Retype each line below without a single alteration.

(Record excerpts)

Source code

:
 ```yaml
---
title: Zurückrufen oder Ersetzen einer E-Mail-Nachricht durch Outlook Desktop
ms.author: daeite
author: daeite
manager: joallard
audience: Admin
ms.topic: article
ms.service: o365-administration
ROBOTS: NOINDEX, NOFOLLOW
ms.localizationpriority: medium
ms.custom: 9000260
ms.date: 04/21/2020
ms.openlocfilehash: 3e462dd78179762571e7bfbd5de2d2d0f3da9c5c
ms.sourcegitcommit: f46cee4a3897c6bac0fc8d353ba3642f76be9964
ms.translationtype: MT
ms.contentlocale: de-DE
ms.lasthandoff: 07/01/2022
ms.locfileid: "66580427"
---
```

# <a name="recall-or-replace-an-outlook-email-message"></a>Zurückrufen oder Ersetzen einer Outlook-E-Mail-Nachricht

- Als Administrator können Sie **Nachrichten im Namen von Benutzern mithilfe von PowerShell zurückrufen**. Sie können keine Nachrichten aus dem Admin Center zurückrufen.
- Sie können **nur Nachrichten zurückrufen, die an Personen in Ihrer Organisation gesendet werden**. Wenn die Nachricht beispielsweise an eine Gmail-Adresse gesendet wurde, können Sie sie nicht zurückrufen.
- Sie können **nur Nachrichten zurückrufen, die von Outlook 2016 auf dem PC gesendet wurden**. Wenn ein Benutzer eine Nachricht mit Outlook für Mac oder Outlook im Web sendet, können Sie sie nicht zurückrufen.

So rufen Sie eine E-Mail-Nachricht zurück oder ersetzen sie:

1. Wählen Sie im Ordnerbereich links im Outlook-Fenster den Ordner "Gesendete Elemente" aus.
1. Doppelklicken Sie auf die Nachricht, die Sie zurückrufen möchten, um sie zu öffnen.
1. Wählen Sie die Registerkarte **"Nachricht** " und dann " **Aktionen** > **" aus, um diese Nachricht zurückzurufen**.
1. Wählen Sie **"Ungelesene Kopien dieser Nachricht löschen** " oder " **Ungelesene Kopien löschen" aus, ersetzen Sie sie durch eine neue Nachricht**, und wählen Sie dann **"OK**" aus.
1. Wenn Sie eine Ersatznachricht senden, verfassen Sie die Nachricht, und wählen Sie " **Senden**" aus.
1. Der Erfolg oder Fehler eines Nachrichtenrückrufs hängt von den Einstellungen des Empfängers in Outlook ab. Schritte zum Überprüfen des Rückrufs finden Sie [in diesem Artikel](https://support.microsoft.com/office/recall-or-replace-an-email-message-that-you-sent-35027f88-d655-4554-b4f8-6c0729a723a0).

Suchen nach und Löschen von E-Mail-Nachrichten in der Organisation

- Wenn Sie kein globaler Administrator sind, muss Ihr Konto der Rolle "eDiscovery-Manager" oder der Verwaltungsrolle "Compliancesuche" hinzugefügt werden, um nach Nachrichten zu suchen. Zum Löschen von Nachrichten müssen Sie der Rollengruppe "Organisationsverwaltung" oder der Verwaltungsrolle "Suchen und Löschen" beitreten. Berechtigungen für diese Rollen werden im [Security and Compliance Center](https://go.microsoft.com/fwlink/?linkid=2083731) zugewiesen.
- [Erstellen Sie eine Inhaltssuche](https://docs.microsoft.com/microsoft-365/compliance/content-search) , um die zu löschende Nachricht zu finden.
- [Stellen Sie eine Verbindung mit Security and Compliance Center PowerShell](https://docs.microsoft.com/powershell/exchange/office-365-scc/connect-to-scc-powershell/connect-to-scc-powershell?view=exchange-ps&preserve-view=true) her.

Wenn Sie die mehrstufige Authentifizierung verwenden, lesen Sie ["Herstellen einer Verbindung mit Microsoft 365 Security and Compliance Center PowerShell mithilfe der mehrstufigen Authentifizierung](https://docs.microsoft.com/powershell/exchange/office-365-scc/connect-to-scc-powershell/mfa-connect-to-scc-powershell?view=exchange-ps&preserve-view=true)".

(End Record excerpts)

• _Task response_:
Source code

:
 ```yaml
---
title: Zurückrufen oder Ersetzen einer E-Mail-Nachricht durch Outlook Desktop
ms.author: daeite
author: daeite
manager: joallard
audience: Admin
ms.topic: article
ms.service: o365-administration
ROBOTS: NOINDEX, NOFOLLOW
ms.localizationpriority: medium
ms.custom: 9000260
ms.date: 04/21/2020
ms.openlocfilehash: 3e462dd78179762571e7bfbd5de2d2d0f3da9c5c
ms.sourcegitcommit: f46cee4a3897c6bac0fc8d353ba3642f76be9964
ms.translationtype: MT
ms.contentlocale: de-DE
ms.lasthandoff: 07/01/2022
ms.locfileid: "66580427"
---
```

# <a name="recall-or-replace-an-outlook-email-message"></a>Zurückrufen oder Ersetzen einer Outlook-E-Mail-Nachricht

- Als Administrator können Sie **Nachrichten im Namen von Benutzern mithilfe von PowerShell zurückrufen**. Sie können keine Nachrichten aus dem Admin Center zurückrufen.
- Sie können **nur Nachrichten zurückrufen, die an Personen in Ihrer Organisation gesendet werden**. Wenn die Nachricht beispielsweise an eine Gmail-Adresse gesendet wurde, können Sie sie nicht zurückrufen.
- Sie können **nur Nachrichten zurückrufen, die von Outlook 2016 auf dem PC gesendet wurden**. Wenn ein Benutzer eine Nachricht mit Outlook für Mac oder Outlook im Web sendet, können Sie sie nicht zurückrufen.

So rufen Sie eine E-Mail-Nachricht zurück oder ersetzen sie:

1. Wählen Sie im Ordnerbereich links im Outlook-Fenster den Ordner "Gesendete Elemente" aus.
1. Doppelklicken Sie auf die Nachricht, die Sie zurückrufen möchten, um sie zu öffnen.
1. Wählen Sie die Registerkarte **"Nachricht** " und dann " **Aktionen** > **" aus, um diese Nachricht zurückzurufen**.
1. Wählen Sie **"Ungelesene Kopien dieser Nachricht löschen** " oder " **Ungelesene Kopien löschen" aus, ersetzen Sie sie durch eine neue Nachricht**, und wählen Sie dann **"OK**" aus.
1. Wenn Sie eine Ersatznachricht senden, verfassen Sie die Nachricht, und wählen Sie " **Senden**" aus.
1. Der Erfolg oder Fehler eines Nachrichtenrückrufs hängt von den Einstellungen des Empfängers in Outlook ab. Schritte zum Überprüfen des Rückrufs finden Sie [in diesem Artikel](https://support.microsoft.com/office/recall-or-replace-an-email-message-that-you-sent-35027f88-d655-4554-b4f8-6c0729a723a0).

Suchen nach und Löschen von E-Mail-Nachrichten in der Organisation

- Wenn Sie kein globaler Administrator sind, muss Ihr Konto der Rolle "eDiscovery-Manager" oder der Verwaltungsrolle "Compliancesuche" hinzugefügt werden, um nach Nachrichten zu suchen. Zum Löschen von Nachrichten müssen Sie der Rollengruppe "Organisationsverwaltung" oder der Verwaltungsrolle "Suchen und Löschen" beitreten. Berechtigungen für diese Rollen werden im [Security and Compliance Center](https://go.microsoft.com/fwlink/?linkid=2083731) zugewiesen.
- [Erstellen Sie eine Inhaltssuche](https://docs.microsoft.com/microsoft-365/compliance/content-search) , um die zu löschende Nachricht zu finden.
- [Stellen Sie eine Verbindung mit Security and Compliance Center PowerShell](https://docs.microsoft.com/powershell/exchange/office-365-scc/connect-to-scc-powershell/connect-to-scc-powershell?view=exchange-ps&preserve-view=true) her.

Wenn Sie die mehrstufige Authentifizierung verwenden, lesen Sie ["Herstellen einer Verbindung mit Microsoft 365 Security and Compliance Center PowerShell mithilfe der mehrstufigen Authentifizierung](https://docs.microsoft.com/powershell/exchange/office-365-scc/connect-to-scc-powershell/mfa-connect-to-scc-powershell?view=exchange-ps&preserve-view=true)".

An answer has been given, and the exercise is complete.